Rusber Estrada's four-homer night powers Charleston's record-setting rout
Rusber Estrada turned Charleston’s 26-2 win over Lexington into a record-book overhaul, going 5-for-6 with five runs scored, seven RBI, four home runs and 18 total bases. The catcher homered in four consecutive at-bats on July 17, 2024, becoming the first player in Atlantic League history to hit four home runs in a game.
Estrada’s ninth-inning double pushed him to 18 total bases, three more than the previous league standard, and gave him five extra-base hits in a game that the Atlantic League said left him alone atop multiple single-game records. Charleston finished with 61 total bases, a league record, while also tying league marks with nine home runs, 26 RBI and 16 extra-base hits. The 24-run margin of victory was the largest in Atlantic League history.
The scope of the outburst was not limited to Estrada. Charleston’s lineup produced hits across the board, and the game was wrapped up in nearly three hours, a pace that only underscored how quickly the score spun out of control. Even in a league built on offense, the combination of four homers from one hitter and a team line that reached 61 total bases is the kind of box score that becomes shorthand for an entire era.

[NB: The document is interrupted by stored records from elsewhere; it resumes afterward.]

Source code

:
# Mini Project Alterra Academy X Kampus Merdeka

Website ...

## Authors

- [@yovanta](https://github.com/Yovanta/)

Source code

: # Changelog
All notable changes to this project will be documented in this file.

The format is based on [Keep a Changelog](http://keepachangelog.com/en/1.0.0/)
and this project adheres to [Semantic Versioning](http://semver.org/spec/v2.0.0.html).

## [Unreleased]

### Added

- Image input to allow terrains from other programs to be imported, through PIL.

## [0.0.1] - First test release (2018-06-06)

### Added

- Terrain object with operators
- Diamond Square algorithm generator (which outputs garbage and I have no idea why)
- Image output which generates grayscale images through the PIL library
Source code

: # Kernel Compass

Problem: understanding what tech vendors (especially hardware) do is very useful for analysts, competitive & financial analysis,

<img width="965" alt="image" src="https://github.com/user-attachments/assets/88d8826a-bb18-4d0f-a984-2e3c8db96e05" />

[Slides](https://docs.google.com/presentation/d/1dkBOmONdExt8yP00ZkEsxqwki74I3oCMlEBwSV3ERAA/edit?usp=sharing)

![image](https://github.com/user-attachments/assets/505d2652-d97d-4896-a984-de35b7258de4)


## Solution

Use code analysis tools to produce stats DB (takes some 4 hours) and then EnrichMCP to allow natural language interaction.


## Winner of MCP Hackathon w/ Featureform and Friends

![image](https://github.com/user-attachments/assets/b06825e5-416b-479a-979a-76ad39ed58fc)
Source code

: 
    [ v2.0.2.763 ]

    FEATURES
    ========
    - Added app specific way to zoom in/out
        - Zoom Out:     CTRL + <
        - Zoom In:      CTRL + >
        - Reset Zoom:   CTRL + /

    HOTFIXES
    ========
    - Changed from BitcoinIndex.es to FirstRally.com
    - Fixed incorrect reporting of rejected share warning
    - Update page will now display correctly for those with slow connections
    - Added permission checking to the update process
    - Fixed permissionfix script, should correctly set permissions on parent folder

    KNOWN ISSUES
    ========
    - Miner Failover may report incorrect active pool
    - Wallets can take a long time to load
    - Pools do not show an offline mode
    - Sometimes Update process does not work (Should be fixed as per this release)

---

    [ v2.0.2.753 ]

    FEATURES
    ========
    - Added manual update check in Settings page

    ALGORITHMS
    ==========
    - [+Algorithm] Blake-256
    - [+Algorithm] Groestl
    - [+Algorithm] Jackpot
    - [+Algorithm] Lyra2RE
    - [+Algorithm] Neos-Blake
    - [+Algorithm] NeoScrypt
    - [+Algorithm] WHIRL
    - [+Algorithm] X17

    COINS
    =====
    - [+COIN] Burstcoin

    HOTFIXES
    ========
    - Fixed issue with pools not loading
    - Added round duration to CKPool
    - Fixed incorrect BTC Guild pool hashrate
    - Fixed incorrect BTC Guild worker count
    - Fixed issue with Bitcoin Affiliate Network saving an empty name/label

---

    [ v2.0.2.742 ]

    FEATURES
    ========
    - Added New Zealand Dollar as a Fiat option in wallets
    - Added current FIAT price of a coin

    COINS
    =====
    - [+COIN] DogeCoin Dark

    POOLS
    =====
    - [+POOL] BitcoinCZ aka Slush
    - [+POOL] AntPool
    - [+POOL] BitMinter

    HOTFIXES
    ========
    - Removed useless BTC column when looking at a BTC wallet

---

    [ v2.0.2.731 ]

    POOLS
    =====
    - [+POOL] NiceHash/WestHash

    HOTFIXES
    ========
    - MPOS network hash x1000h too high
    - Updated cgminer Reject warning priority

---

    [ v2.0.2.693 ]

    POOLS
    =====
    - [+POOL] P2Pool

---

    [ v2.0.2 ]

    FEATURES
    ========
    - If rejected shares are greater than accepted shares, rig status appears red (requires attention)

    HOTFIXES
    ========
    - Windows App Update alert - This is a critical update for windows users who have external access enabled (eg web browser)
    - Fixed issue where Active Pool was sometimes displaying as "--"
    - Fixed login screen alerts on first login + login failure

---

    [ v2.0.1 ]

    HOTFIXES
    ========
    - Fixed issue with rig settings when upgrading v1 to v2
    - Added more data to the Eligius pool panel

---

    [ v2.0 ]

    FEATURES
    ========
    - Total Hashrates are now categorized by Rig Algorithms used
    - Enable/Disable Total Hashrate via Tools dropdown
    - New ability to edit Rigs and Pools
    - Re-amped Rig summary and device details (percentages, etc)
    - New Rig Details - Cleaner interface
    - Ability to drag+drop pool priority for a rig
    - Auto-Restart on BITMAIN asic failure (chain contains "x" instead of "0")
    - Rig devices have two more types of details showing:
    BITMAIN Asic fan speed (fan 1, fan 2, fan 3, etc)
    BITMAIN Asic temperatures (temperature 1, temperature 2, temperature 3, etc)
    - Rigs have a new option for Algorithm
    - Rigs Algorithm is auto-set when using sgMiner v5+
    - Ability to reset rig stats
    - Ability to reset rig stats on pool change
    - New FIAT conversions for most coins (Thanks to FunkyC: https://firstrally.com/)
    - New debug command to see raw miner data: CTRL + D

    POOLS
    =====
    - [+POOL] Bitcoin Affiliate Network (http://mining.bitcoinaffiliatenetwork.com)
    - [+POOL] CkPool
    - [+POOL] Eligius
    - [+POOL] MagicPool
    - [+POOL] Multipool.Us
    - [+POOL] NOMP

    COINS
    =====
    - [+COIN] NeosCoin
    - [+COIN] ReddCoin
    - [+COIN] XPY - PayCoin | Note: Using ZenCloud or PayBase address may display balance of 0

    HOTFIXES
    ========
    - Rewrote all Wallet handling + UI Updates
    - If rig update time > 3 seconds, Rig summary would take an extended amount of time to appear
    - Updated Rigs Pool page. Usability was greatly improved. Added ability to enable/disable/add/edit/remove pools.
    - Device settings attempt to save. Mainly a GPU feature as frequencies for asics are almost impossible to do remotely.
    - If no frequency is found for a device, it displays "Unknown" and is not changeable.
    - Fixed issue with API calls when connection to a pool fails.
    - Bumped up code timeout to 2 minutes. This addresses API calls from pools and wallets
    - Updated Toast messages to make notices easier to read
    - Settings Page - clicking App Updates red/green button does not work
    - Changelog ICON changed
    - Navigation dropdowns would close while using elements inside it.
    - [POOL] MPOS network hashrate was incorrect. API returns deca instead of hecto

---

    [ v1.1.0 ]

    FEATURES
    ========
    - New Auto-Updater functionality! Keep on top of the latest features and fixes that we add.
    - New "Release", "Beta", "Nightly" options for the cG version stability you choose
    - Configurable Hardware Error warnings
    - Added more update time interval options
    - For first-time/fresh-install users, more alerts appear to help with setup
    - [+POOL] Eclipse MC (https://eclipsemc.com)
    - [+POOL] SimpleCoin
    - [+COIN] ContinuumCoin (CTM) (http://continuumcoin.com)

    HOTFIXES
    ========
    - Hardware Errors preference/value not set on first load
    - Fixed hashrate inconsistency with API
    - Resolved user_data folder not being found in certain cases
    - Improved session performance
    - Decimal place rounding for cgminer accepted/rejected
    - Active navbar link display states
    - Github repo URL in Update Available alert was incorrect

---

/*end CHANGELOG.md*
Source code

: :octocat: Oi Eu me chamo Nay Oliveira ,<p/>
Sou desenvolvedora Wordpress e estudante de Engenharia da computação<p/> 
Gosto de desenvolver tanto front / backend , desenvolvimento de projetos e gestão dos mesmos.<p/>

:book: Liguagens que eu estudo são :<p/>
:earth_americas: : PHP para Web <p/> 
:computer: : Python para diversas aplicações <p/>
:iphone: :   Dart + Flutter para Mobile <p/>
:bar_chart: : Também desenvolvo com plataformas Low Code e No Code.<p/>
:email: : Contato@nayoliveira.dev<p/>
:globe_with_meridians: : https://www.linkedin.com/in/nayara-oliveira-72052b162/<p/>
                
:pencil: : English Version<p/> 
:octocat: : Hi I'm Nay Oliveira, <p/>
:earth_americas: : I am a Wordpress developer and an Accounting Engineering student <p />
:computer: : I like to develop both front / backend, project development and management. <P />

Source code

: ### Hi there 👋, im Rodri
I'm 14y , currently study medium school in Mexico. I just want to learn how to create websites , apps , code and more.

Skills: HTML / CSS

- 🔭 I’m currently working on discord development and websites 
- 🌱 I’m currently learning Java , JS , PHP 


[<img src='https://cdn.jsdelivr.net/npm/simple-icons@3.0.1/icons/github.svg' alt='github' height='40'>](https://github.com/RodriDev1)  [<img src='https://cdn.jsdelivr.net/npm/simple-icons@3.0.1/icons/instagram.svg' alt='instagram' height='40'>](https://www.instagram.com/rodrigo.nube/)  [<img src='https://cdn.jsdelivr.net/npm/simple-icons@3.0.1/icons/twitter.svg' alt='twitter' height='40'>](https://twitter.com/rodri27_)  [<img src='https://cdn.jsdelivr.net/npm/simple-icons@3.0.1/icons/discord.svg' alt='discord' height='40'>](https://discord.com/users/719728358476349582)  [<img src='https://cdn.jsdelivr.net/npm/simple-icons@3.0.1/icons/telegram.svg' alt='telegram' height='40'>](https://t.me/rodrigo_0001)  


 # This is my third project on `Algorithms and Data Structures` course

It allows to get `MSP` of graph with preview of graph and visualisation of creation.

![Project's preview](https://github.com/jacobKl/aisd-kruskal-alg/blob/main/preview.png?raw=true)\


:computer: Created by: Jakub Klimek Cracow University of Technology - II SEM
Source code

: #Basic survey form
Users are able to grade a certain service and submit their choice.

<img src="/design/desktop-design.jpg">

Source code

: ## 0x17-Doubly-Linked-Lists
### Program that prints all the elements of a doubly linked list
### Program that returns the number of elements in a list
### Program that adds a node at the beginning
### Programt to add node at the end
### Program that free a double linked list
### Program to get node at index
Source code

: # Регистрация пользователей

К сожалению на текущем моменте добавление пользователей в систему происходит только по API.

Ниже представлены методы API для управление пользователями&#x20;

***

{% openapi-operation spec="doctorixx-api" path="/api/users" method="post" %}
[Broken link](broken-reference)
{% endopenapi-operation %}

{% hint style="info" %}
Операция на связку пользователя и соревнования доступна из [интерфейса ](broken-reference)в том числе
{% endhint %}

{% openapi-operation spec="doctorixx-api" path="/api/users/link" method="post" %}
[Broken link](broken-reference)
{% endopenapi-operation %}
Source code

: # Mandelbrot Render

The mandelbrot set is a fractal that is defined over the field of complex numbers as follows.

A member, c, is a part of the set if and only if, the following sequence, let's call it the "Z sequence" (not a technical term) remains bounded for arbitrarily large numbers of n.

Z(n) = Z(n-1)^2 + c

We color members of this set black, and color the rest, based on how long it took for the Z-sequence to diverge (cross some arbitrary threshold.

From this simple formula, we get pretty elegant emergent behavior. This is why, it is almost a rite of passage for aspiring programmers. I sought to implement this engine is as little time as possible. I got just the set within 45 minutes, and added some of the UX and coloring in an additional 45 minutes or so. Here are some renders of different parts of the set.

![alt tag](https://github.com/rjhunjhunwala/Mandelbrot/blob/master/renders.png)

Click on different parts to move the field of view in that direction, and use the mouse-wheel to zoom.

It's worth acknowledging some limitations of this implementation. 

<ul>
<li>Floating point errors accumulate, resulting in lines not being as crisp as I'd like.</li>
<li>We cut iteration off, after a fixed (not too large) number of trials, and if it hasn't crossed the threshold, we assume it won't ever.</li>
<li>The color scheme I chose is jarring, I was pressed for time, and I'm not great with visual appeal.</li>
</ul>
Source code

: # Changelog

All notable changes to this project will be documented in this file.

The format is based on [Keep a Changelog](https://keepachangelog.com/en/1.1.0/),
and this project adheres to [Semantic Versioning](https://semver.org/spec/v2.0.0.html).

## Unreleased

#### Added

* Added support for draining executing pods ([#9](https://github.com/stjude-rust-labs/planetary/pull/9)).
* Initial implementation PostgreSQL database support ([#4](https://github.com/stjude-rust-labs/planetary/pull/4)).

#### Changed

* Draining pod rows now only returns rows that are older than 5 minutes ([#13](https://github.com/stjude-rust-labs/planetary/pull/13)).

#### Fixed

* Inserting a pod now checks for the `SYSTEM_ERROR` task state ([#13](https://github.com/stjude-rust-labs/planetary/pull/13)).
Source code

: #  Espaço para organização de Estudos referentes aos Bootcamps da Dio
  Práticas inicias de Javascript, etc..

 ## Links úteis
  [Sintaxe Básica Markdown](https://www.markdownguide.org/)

Charleston’s next offensive eruption showed the same ceiling from a different angle. In a 17-16 win over Long Island in 12 innings, the Dirty Birds hit 10 home runs and tied the professional baseball record. James Nelson, Keon Barnum, Chad Sedio and Alsander Womack each hit two, while Zach Daniels and Joseph Rosa added one apiece. Andy Shea, Charleston’s owner and CEO, called it an “incredible team accomplishment.”

The Atlantic League has long sold itself as a place where extreme games can happen because the league is filled with experienced professionals. Founded in 1998 by Frank Boulton, it became MLB’s first Professional Partner League in 2019 and says more than 40 percent of its players have major league service time. The league also says it has grown to 10 teams in 2026 and has drawn nearly 50 million fans all time.
That history helps explain why the league’s record pages still matter. Charleston’s 10-homer game matched the professional mark previously reached by the Toronto Blue Jays against the Baltimore Orioles on Sept. 14, 1987. In the Atlantic League, though, Estrada’s four-homer night and Charleston’s 24-run rout now stand as the clearest benchmarks for just how far one offense can stretch the game.